To celebrate Internet Week Europe this year Made by Many created an alternative kind of event; we invited guests to join us on a walking tour of East London whilst we contemplate the question, 'what will happen to our digital selves when we die?'.

"Pretty morbid", you might say, but fifty or so people signed up and proved to us there's an appetite for this gritty discussion.

Why did we do this?

This all started over a discussion between Ana Cecilia and Nelson Sachse about a Time magazine cover, on Google wanting to solve death. This got us thinking, if we're going to be immortal what would that mean for our data, would it be immortal too?

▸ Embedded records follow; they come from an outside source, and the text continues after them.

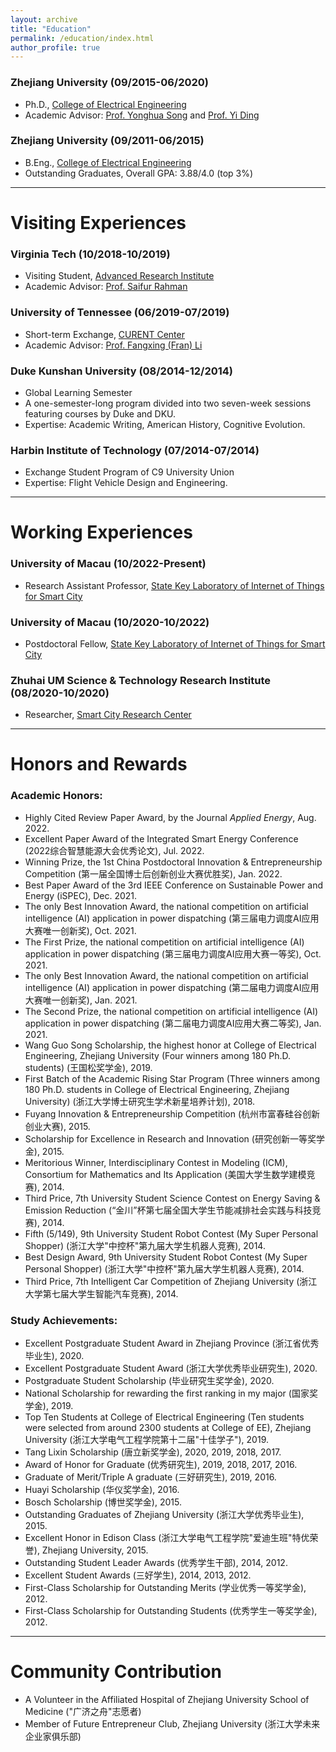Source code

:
 ```yaml
---
layout: archive
title: "Education"
permalink: /education/index.html
author_profile: true
---
```


### Zhejiang University (09/2015-06/2020) 

- Ph.D., [College of Electrical Engineering](http://ee.zju.edu.cn/)
- Academic Advisor: [Prof. Yonghua Song](https://rto.um.edu.mo/biography/) and [Prof. Yi Ding](https://person.zju.edu.cn/en/110)



### Zhejiang University (09/2011-06/2015)

- B.Eng., [College of Electrical Engineering](http://ee.zju.edu.cn/)
- Outstanding Graduates, Overall GPA: 3.88/4.0 (top 3%)





------

# Visiting Experiences

### Virginia Tech (10/2018-10/2019)

- Visiting Student, [Advanced Research Institute](https://ari.vt.edu/)
- Academic Advisor: [Prof. Saifur Rahman](http://www.saifurrahman.org/)



### University of Tennessee (06/2019-07/2019)

- Short-term Exchange, [CURENT Center](https://curent.utk.edu/)
- Academic Advisor: [Prof. Fangxing (Fran) Li](http://web.eecs.utk.edu/~fli6/)

 

### Duke Kunshan University (08/2014-12/2014)

- Global Learning Semester
- A one-semester-long program divided into two seven-week sessions featuring courses by Duke and DKU.
- Expertise: Academic Writing, American History, Cognitive Evolution.



### Harbin Institute of Technology (07/2014-07/2014)

- Exchange Student Program of C9 University Union
- Expertise: Flight Vehicle Design and Engineering.





------

# Working Experiences

### University of Macau (10/2022-Present)

- Research Assistant Professor, [State Key Laboratory of Internet of Things for Smart City](https://skliotsc.um.edu.mo/)



### University of Macau (10/2020-10/2022)

- Postdoctoral Fellow, [State Key Laboratory of Internet of Things for Smart City](https://skliotsc.um.edu.mo/)



### Zhuhai UM Science & Technology Research Institute (08/2020-10/2020)

- Researcher, [Smart City Research Center](http://www.zumri.cn/)





------

# Honors and Rewards

### **Academic Honors:**

- Highly Cited Review Paper Award, by the Journal *Applied Energy*, Aug. 2022.
- Excellent Paper Award of the Integrated Smart Energy Conference (2022综合智慧能源大会优秀论文), Jul. 2022.
- Winning Prize, the 1st China Postdoctoral Innovation & Entrepreneurship Competition (第一届全国博士后创新创业大赛优胜奖), Jan. 2022.
- Best Paper Award of the 3rd IEEE Conference on Sustainable Power and Energy (iSPEC), Dec. 2021.
- The only Best Innovation Award, the national competition on artificial intelligence (AI) application in power dispatching (第三届电力调度AI应用大赛唯一创新奖), Oct. 2021.
- The First Prize, the national competition on artificial intelligence (AI) application in power dispatching (第三届电力调度AI应用大赛一等奖), Oct. 2021.
- The only Best Innovation Award, the national competition on artificial intelligence (AI) application in power dispatching (第二届电力调度AI应用大赛唯一创新奖), Jan. 2021.
- The Second Prize, the national competition on artificial intelligence (AI) application in power dispatching (第二届电力调度AI应用大赛二等奖), Jan. 2021.
- Wang Guo Song Scholarship, the highest honor at College of Electrical Engineering, Zhejiang University (Four winners among 180 Ph.D. students) (王国松奖学金), 2019.
- First Batch of the Academic Rising Star Program (Three winners among 180 Ph.D. students in College of Electrical Engineering, Zhejiang University) (浙江大学博士研究生学术新星培养计划), 2018.
- Fuyang Innovation & Entrepreneurship Competition (杭州市富春硅谷创新创业大赛), 2015.
- Scholarship for Excellence in Research and Innovation (研究创新一等奖学金), 2015.
- Meritorious Winner, Interdisciplinary Contest in Modeling (ICM), Consortium for Mathematics and Its Application (美国大学生数学建模竞赛), 2014.
- Third Price, 7th University Student Science Contest on Energy Saving & Emission Reduction (“金川”杯第七届全国大学生节能减排社会实践与科技竞赛), 2014.
- Fifth (5/149), 9th University Student Robot Contest (My Super Personal Shopper) (浙江大学"中控杯"第九届大学生机器人竞赛), 2014.
- Best Design Award, 9th University Student Robot Contest (My Super Personal Shopper) (浙江大学"中控杯"第九届大学生机器人竞赛), 2014.
- Third Price, 7th Intelligent Car Competition of Zhejiang University  (浙江大学第七届大学生智能汽车竞赛), 2014.

### **Study Achievements:**

- Excellent Postgraduate Student Award in Zhejiang Province (浙江省优秀毕业生), 2020.
- Excellent Postgraduate Student Award (浙江大学优秀毕业研究生), 2020.
- Postgraduate Student Scholarship (毕业研究生奖学金), 2020.
- National Scholarship for rewarding the first ranking in my major (国家奖学金), 2019. 
- Top Ten Students at College of Electrical Engineering (Ten students were selected from around 2300 students at College of EE), Zhejiang University (浙江大学电气工程学院第十二届"十佳学子"), 2019.
- Tang Lixin Scholarship (唐立新奖学金), 2020, 2019, 2018, 2017.
- Award of Honor for Graduate (优秀研究生), 2019, 2018, 2017, 2016.
- Graduate of Merit/Triple A graduate (三好研究生), 2019, 2016.
- Huayi Scholarship (华仪奖学金), 2016.
- Bosch Scholarship (博世奖学金), 2015.
- Outstanding Graduates of Zhejiang University (浙江大学优秀毕业生), 2015.
- Excellent Honor in Edison Class (浙江大学电气工程学院"爱迪生班"特优荣誉), Zhejiang University, 2015.
- Outstanding Student Leader Awards (优秀学生干部), 2014, 2012.
- Excellent Student Awards (三好学生), 2014, 2013, 2012.
- First-Class Scholarship for Outstanding Merits (学业优秀一等奖学金), 2012.
- First-Class Scholarship for Outstanding Students (优秀学生一等奖学金), 2012.



------

# Community Contribution

- A Volunteer in the Affiliated Hospital of Zhejiang University School of Medicine ("广济之舟"志愿者)
- Member of Future Entrepreneur Club, Zhejiang University (浙江大学未来企业家俱乐部)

At Andy Whitlock's Metaphwoar event last year, some of the Made by Many staff were inspired by Nat Hunter's take on looking at death as a design challenge. How could we do it better? Not the dying bit perhaps, but the planning for it. The concept of getting your papers in order still exists, but now we have the additional challenge of making arrangements for our growing number of digital profiles.

Figures show that the average person now has 26 internet accounts for managing a range of things from organising your social life to banking, paying bills and doing the weekly shop.

Cirrus Legacy

For Internet Week we wanted to get people thinking of some opportunities to design products and services that could help us plan for our digital afterlife. We invited some speakers along, each of whom already works in this new space of planning for digital legacy.

But why did we do it out on the streets?

I'd like to say something really smart here about Aristotle and his peripatetic approach to lecturing (talking and walking), but the truth is that we just thought it would be more fun to get people up and active. We didn't just want to host another evening of slideshow presentations.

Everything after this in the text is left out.